La Polizia di Stato ha eseguito sei ordinanze di custodia cautelare in carcere nei confronti di altrettante persone, di età compresa tra i 21 e i 61 anni, ritenute gravemente indiziate di far parte di un’associazione a delinquere specializzata in truffe ai danni di persone anziane. L’indagine, coordinata dalla Procura della Repubblica di Nola, ha permesso di ricostruire un’attività criminale che avrebbe fruttato circa 500mila euro.
L’indagine della Procura di Nola
L’operazione rappresenta il risultato di un’articolata attività investigativa condotta dalla Squadra Mobile di Napoli. Secondo gli inquirenti, il gruppo criminale aveva la propria base operativa nella provincia di Napoli e metteva a segno truffe in numerose località del territorio nazionale.
Le indagini hanno consentito di individuare un sistema collaudato, utilizzato ripetutamente per raggirare le vittime.
Come funzionava la truffa del falso sinistro
Le vittime, tutte di età compresa tra i 74 e i 97 anni, venivano contattate telefonicamente da un uomo che si presentava come un “maresciallo”.
Il falso appartenente alle forze dell’ordine comunicava che un familiare aveva provocato un grave incidente stradale con un’auto priva di assicurazione. Per aumentare la pressione psicologica, in molti casi veniva raccontato che la persona ferita fosse un bambino trasportato d’urgenza in ospedale oppure una donna in gravidanza in pericolo di vita.

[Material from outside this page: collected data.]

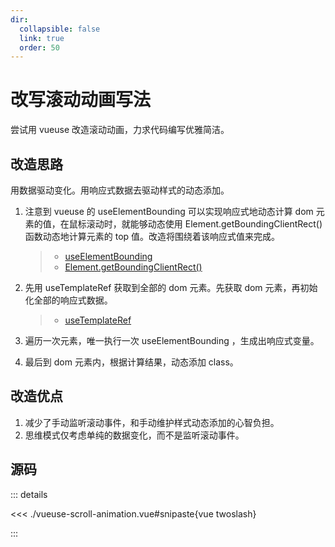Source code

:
 ```yaml
---
dir:
  collapsible: false
  link: true
  order: 50
---
```


# 改写滚动动画写法

尝试用 vueuse 改造滚动动画，力求代码编写优雅简洁。

<demo vue="./vueuse-scroll-animation.vue" />

## 改造思路

用数据驱动变化。用响应式数据去驱动样式的动态添加。

1. 注意到 vueuse 的 useElementBounding 可以实现响应式地动态计算 dom 元素的值，在鼠标滚动时，就能够动态使用 Element.getBoundingClientRect() 函数动态地计算元素的 top 值。改造将围绕着该响应式值来完成。

   > - [useElementBounding](https://vueuse.org/core/useElementBounding/)
   > - [Element.getBoundingClientRect()](https://developer.mozilla.org/zh-CN/docs/Web/API/Element/getBoundingClientRect)

2. 先用 useTemplateRef 获取到全部的 dom 元素。先获取 dom 元素，再初始化全部的响应式数据。

   > - [useTemplateRef](https://cn.vuejs.org/api/composition-api-helpers.html#usetemplateref)

3. 遍历一次元素，唯一执行一次 useElementBounding ，生成出响应式变量。
4. 最后到 dom 元素内，根据计算结果，动态添加 class。

## 改造优点

1. 减少了手动监听滚动事件，和手动维护样式动态添加的心智负担。
2. 思维模式仅考虑单纯的数据变化，而不是监听滚动事件。

## 源码

::: details

<<< ./vueuse-scroll-animation.vue#snipaste{vue twoslash}

:::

La richiesta di denaro e gioielli
Dopo aver creato uno stato di forte ansia, il sedicente maresciallo spiegava che l’unico modo per evitare l’arresto del parente fosse risarcire immediatamente la presunta vittima dell’incidente.
Convinti dell’urgenza della situazione, molti anziani consegnavano ai truffatori denaro contante e gioielli custoditi nelle proprie abitazioni.
Il bombardamento telefonico per isolare le vittime
Secondo quanto ricostruito dagli investigatori, durante tutta la durata della truffa i malviventi mantenevano un contatto telefonico continuo con la vittima, effettuando chiamate sia sul telefono fisso sia sul cellulare, spesso per oltre un’ora e anche dopo il ritiro del denaro.
Lo scopo era duplice: mantenere la vittima sotto pressione psicologica e impedirle di contattare familiari, amici o le forze dell’ordine, evitando così che la truffa venisse scoperta in tempo.